**AIM OF THE EXERCISE:** Give the number of lines in the entries below that hold "данных", with no accompanying words.

*** SOURCE INFORMATION ***

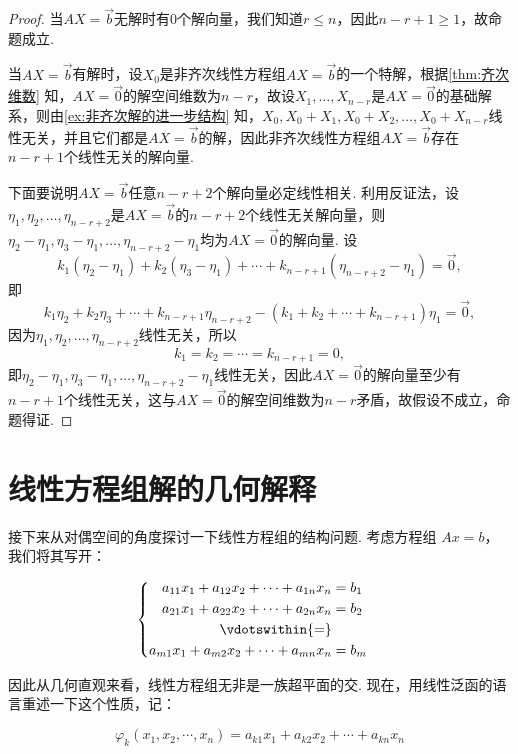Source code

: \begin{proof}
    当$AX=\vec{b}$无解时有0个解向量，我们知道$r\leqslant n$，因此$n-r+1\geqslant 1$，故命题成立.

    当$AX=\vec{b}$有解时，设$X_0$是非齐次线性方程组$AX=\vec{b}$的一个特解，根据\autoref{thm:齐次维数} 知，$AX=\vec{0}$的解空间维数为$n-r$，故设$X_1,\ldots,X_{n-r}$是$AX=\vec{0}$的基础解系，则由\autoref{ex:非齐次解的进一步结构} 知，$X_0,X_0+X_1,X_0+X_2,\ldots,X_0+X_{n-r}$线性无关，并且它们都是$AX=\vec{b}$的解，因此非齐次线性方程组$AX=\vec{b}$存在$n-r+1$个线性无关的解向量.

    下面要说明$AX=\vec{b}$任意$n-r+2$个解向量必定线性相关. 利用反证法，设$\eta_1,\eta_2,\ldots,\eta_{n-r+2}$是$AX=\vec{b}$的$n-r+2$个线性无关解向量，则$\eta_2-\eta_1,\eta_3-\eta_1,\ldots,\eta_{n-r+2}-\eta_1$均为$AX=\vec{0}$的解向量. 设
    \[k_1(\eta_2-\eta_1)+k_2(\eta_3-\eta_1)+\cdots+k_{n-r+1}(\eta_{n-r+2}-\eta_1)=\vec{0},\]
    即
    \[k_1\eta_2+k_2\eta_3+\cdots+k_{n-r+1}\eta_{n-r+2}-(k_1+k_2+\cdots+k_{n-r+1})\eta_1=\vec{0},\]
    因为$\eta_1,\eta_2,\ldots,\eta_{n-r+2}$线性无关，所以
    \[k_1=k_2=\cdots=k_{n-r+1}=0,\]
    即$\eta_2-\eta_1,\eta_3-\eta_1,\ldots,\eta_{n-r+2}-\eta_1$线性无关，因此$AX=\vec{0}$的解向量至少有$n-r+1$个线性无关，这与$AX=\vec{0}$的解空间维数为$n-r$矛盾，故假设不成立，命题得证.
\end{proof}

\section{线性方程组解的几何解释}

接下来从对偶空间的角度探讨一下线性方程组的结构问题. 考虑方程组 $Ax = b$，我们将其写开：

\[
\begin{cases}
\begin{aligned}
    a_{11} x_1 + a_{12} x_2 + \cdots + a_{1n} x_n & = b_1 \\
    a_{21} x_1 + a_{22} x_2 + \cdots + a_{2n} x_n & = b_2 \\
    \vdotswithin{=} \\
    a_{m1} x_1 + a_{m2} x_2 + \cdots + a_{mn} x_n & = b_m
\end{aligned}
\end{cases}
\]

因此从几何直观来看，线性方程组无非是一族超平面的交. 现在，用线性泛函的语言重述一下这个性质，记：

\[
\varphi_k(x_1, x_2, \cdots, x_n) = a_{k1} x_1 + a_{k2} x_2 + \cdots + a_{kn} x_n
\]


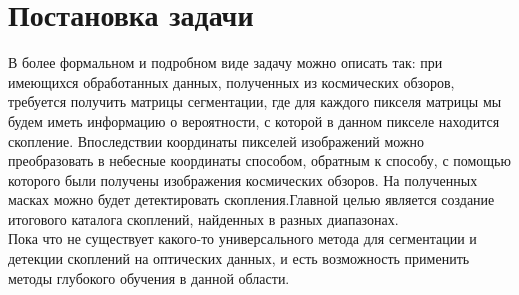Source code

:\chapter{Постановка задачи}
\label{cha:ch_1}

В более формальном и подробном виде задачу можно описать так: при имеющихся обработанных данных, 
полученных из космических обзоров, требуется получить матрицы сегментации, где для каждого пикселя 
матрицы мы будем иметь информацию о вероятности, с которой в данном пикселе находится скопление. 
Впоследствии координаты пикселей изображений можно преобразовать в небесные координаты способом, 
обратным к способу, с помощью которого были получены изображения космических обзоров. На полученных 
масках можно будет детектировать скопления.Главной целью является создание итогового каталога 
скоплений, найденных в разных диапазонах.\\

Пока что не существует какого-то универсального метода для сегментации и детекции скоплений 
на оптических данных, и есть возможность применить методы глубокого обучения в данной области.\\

***

**RESPONSE TO THE EXERCISE:** 2